Other nuances make the Ukraine situation far more complicated than it would at first seem. The matter revolves around the economics of two key parties. While the U.S. and Russia are not dependent on each other for much of anything, the same is not true of Europe and Russia. The latter two are effectively joined at the hip, at the very least when it comes to energy. And that means there cannot be a shock-and-awe style imposition of sanctions on Russia. A total economic blockade would likely hurt Europe as much as Russia.

“In the short and medium-term, it is almost impossible for Europe to phase out Russia’s energy,” says Elina Ribakova, deputy chief economist at the Washington-based Institute of International Finance. The point is not lost on Europe, which gets around a third of its natural gas from Russia. The gas is used for home heating as well as electricity generation across the continent.

Within the last year Europe experienced an energy crisis with prices skyrocketing. Suddenly energy insecurity became a real and present danger. Two matters have exacerbated the problem. First, lower flows of natural gas from Russia to Europe caused shortages and lifted energy costs for businesses and consumers alike. Meanwhile, European government policies have increasingly called for a phase-out of fossil fuels in favor of renewable energy such as solar and wind power. However, the phase-out of the old energy hasn’t been met by enough phase-in of the new.

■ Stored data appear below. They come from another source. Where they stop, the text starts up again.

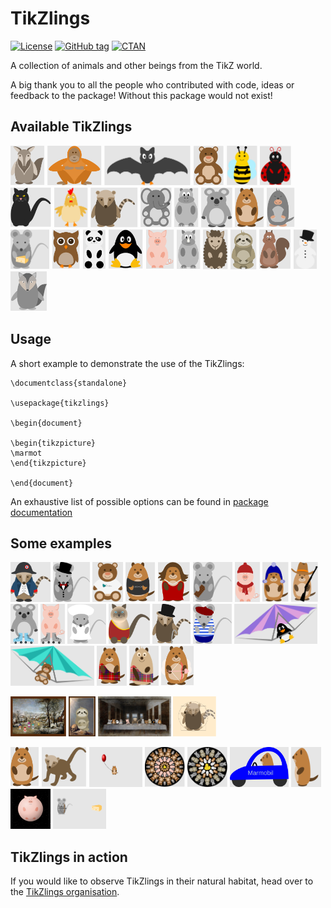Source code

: # TikZlings

[![License](https://img.shields.io/github/license/samcarter/tikzlings.svg?color=blue)](https://www.latex-project.org/lppl.txt)
[![GitHub tag](https://img.shields.io/github/tag/samcarter/tikzlings.svg?label=current%20version&color=blue)](https://github.com/samcarter/tikzlings/releases/latest)
[![CTAN](https://img.shields.io/ctan/v/tikzlings.svg?color=blue)](https://ctan.org/pkg/tikzlings)

A collection of animals and other beings from the TikZ world.

A big thank you to all the people who contributed with code, ideas or feedback to the package! Without this package would not exist!

## Available TikZlings

<a href="./examples/anteater.tex"><img src="./examples/anteater.svg" alt="Anteater" height="64"></a>
<a href="./examples/ape.tex"><img src="./examples/ape.svg" alt="Ape" height="64"></a>
<a href="./examples/bat.tex"><img src="./examples/bat.svg" alt="Bat" height="64"></a>
<a href="./examples/bear.tex"><img src="./examples/bear.svg" alt="Bear" height="64"></a>
<a href="./examples/bee.tex"><img src="./examples/bee.svg" alt="Bee" height="64"></a>
<a href="./examples/bug.tex"><img src="./examples/bug.svg" alt="Bug" height="64"></a>
<a href="./examples/cat.tex"><img src="./examples/cat.svg" alt="Cat" height="64"></a>
<a href="./examples/chicken.tex"><img src="./examples/chicken.svg" alt="Chicken" height="64"></a>
<a href="./examples/coati.tex"><img src="./examples/coati.svg" alt="Coati" height="64"></a>
<a href="./examples/elephant.tex"><img src="./examples/elephant.svg" alt="Elephant" height="64"></a>
<a href="./examples/hippo.tex"><img src="./examples/hippo.svg" alt="Hippo" height="64"></a>
<a href="./examples/koala.tex"><img src="./examples/koala.svg" alt="Koala" height="64"></a>
<a href="./examples/marmot.tex"><img src="./examples/marmot.svg" alt="Marmot" height="64"></a>
<a href="./examples/mole.tex"><img src="./examples/mole.svg" alt="Mole" height="64"></a>
<a href="./examples/mouse.tex"><img src="./examples/mouse.svg" alt="Mouse" height="64"></a>
<a href="./examples/owl.tex"><img src="./examples/owl.svg" alt="Owl" height="64"></a>
<a href="./examples/panda.tex"><img src="./examples/panda.svg" alt="Panda" height="64"></a>
<a href="./examples/pingu.tex"><img src="./examples/pingu.svg" alt="Penguin" height="64"></a>
<a href="./examples/pig.tex"><img src="./examples/pig.svg" alt="Pig" height="64"></a>
<a href="./examples/rhino.tex"><img src="./examples/rhino.svg" alt="Rhino" height="64"></a>
<a href="./examples/sheep.tex"><img src="./examples/sheep.svg" alt="Sheep" height="64"></a>
<a href="./examples/sloth.tex"><img src="./examples/sloth.svg" alt="Sloth" height="64"></a>
<a href="./examples/squirrel.tex"><img src="./examples/squirrel.svg" alt="Squirrel" height="64"></a>
<a href="./examples/snowman.tex"><img src="./examples/snowman.svg" alt="Snowman" height="64"></a>
<a href="./examples/wolf.tex"><img src="./examples/wolf.svg" alt="Wolf" height="64"></a>

## Usage

A short example to demonstrate the use of the TikZlings:

```
\documentclass{standalone}

\usepackage{tikzlings}

\begin{document}

\begin{tikzpicture}
\marmot
\end{tikzpicture}	
	
\end{document}
```

An exhaustive list of possible options can be found in [package documentation](https://github.com/samcarter/tikzlings/blob/main/DOCUMENTATION.pdf)

## Some examples

<a href="./showcase/Napoleon.svg"><img src="./showcase/Napoleon.svg" alt="Napoleon" height="64"></a>
<a href="./showcase/Alfred_the_mouse.svg"><img src="./showcase/Alfred_the_mouse.svg" alt="Alfred the mouse" height="64"></a>
<a href="./showcase/Latex3_bear.svg"><img src="./showcase/Latex3_bear.svg" alt="Latex3 bear" height="64"></a>
<a href="./showcase/Marmot_geek.svg"><img src="./showcase/Marmot_geek.svg" alt="Marmot Geek" height="64"></a>
<a href="./showcase/Miss_marmot.svg"><img src="./showcase/Miss_marmot.svg" alt="Miss Marmot" height="64"></a>
<a href="./showcase/Mouse_chocolate.svg"><img src="./showcase/Mouse_chocolate.svg" alt="Mouse chocolate" height="64"></a>
<a href="./showcase/Winter_pig.svg"><img src="./showcase/Winter_pig.svg" alt="Winter pig" height="64"></a>
<a href="./showcase/Winter_marmot.svg"><img src="./showcase/Winter_marmot.svg" alt="Winter marmot" height="64"></a>
<a href="./showcase/Wild_west_marmot.svg"><img src="./showcase/Wild_west_marmot.svg" alt="Wild west marmot" height="64"></a>
<a href="./showcase/Roller_skates_koala.svg"><img src="./showcase/Roller_skates_koala.svg" alt="Roller skates koala" height="64"></a>
<a href="./showcase/Roller_skates_pig.svg"><img src="./showcase/Roller_skates_pig.svg" alt="Roller skates pig" height="64"></a>
<a href="./showcase/Nurse.svg"><img src="./showcase/Nurse.svg" alt="Nurse" height="64"></a>
<a href="./showcase/Aouda.svg"><img src="./showcase/Aouda.svg" alt="Princess Aouda" height="64"></a>
<a href="./showcase/Phileas_Fogg.svg"><img src="./showcase/Phileas_Fogg.svg" alt="Phileas Fogg" height="64"></a>
<a href="./showcase/Passepartout.svg"><img src="./showcase/Passepartout.svg" alt="Passepartout" height="64"></a>
<a href="./showcase/Hang_gliding_pingu.svg"><img src="./showcase/Hang_gliding_pingu.svg" alt="Hang gliding pingu" height="64"></a>
<a href="./showcase/Hang_gliding_bear.svg"><img src="./showcase/Hang_gliding_bear.svg" alt="Hang gliding bear" height="64"></a>
<a href="./showcase/Tartan.svg"><img src="./showcase/Tartan.svg" alt="Tartan" height="64"></a>
<a href="./showcase/Haggis.svg"><img src="./showcase/Haggis.svg" alt="Haggis" height="64"></a>
<a href="./showcase/Marmot_cupid.tex"><img src="./showcase/Marmot_cupid.svg" alt="Marmot cupid" height="64"></a>

<a href="./showcase/Bruegel.svg"><img src="./showcase/Bruegel.svg" alt="Bruegel" height="64"></a>
<a href="./showcase/ElGreco.svg"><img src="./showcase/ElGreco.svg" alt="ElGreco" height="64"></a>
<a href="./showcase/Last_supper.svg"><img src="./showcase/Last_supper.svg" alt="Last Supper" height="64"></a>
<a href="./showcase/Vitruvian_coati.svg"><img src="./showcase/Vitruvian_coati.svg" alt="Vitruvian coati" height="64"></a>

<a href="./showcase/lt3marmot.tex"><img src="./showcase/lt3marmot.svg" alt="lt3marmot" height="64"></a>
<a href="./showcase/Coati_custom_body.tex"><img src="./showcase/Coati_custom_body.svg" alt="Custom Body Coati" height="64"></a>
<a href="./showcase/Jumping_marmot_ballon.tex"><img src="./showcase/Jumping_marmot_ballon_bg.png" alt="Jumping Ballon Marmot" height="64"></a>
<a href="./showcase/Mandala.tex"><img src="./showcase/Mandala.svg" alt="Mandala" height="64"></a>
<a href="./showcase/Mandala2.tex"><img src="./showcase/Mandala2.svg" alt="Mandala" height="64"></a>
<a href="./showcase/Marmobil.svg"><img src="./showcase/Marmobil.svg" alt="Marmobil" height="64"></a>
<a href="./showcase/Marmot_side.svg"><img src="./showcase/Marmot_side.svg" alt="Marmot side" height="64"></a>
<a href="./showcase/Spherical_pig.tex"><img src="./showcase/Spherical_pig.png" alt="Spherical pig" height="64"></a>
<a href="./showcase/Rodent_Hood.tex"><img src="./showcase/Rodent_Hood_bg.png" alt="Rodent Hood" height="64"></a>

## TikZlings in action

If you would like to observe TikZlings in their natural habitat, head over to the [TikZlings organisation](https://github.com/TikZlings/).
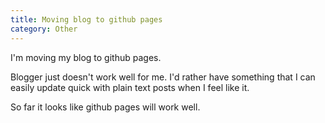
```yaml
---
title: Moving blog to github pages
category: Other
---
```


I'm moving my blog to github pages.

Blogger just doesn't work well for me.  I'd rather have something that I can easily update quick with plain text posts when I feel like it.

So far it looks like github pages will work well.
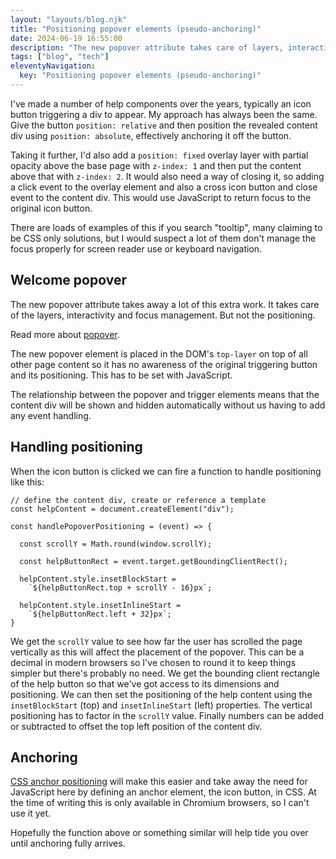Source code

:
 ```yaml
---
layout: "layouts/blog.njk"
title: "Positioning popover elements (pseudo-anchoring)"
date: 2024-06-19 16:55:00
description: "The new popover attribute takes care of layers, interactivity and focus management but not positioning."
tags: ["blog", "tech"]
eleventyNavigation:
  key: "Positioning popover elements (pseudo-anchoring)"
---
```


I've made a number of help components over the years, typically an icon button triggering a div to appear. My approach has always been the same. Give the button `position: relative` and then position the revealed content div using `position: absolute`, effectively anchoring it off the button.

Taking it further, I'd also add a `position: fixed` overlay layer with partial opacity above the base page with `z-index: 1` and then put the content above that with `z-index: 2`. It would also need a way of closing it, so adding a click event to the overlay element and also a cross icon button and close event to the content div. This would use JavaScript to return focus to the original icon button.

There are loads of examples of this if you search "tooltip", many claiming to be CSS only solutions, but I would suspect a lot of them don't manage the focus properly for screen reader use or keyboard navigation.

## Welcome popover

The new popover attribute takes away a lot of this extra work. It takes care of the layers, interactivity and focus management. But not the positioning.

Read more about [popover](https://developer.mozilla.org/en-US/docs/Web/API/Popover_API).

The new popover element is placed in the DOM's `top-layer` on top of all other page content so it has no awareness of the original triggering button and its positioning. This has to be set with JavaScript.

The relationship between the popover and trigger elements means that the content div will be shown and hidden automatically without us having to add any event handling.

## Handling positioning

When the icon button is clicked we can fire a function to handle positioning like this:

```
// define the content div, create or reference a template
const helpContent = document.createElement("div");

const handlePopoverPositioning = (event) => {

  const scrollY = Math.round(window.scrollY);

  const helpButtonRect = event.target.getBoundingClientRect();

  helpContent.style.insetBlockStart =
    `${helpButtonRect.top + scrollY - 16}px`;

  helpContent.style.insetInlineStart =
    `${helpButtonRect.left + 32}px`;
}
```

We get the `scrollY` value to see how far the user has scrolled the page vertically as this will affect the placement of the popover. This can be a decimal in modern browsers so I've chosen to round it to keep things simpler but there's probably no need. We get the bounding client rectangle of the help button so that we've got access to its dimensions and positioning. We can then set the positioning of the help content using the `insetBlockStart` (top) and `insetInlineStart` (left) properties. The vertical positioning has to factor in the `scrollY` value. Finally numbers can be added or subtracted to offset the top left position of the content div.

## Anchoring

[CSS anchor positioning](https://developer.chrome.com/blog/anchor-positioning-api) will make this easier and take away the need for JavaScript here by defining an anchor element, the icon button, in CSS. At the time of writing this is only available in Chromium browsers, so I can't use it yet.

Hopefully the function above or something similar will help tide you over until anchoring fully arrives.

At the same time, Russia needs Europe’s money. Revenue from energy exports accounts for approximately 40% of the country’s federal budget. Without that money there would be a gaping hole in the Russian government’s wallet. “It is highly dependent on getting money from the ground.” Ribakova says. For that reason, the idea that Russia would turn off the energy pipelines is seen as farfetched. “Russia wants to be seen as a reliable supplier,” she says.

All this means that while the White House might be apoplectic about Putin’s actions in Ukraine, the Russia-Europe economic entanglement may get in the way of a simple solution. “Russia wants the income and Europe can’t live without the oil and gas,” says Konstantinos Venetis, a senior economist at TS Lombard in London. Who will want to get in the way of that nominally beneficial relationship?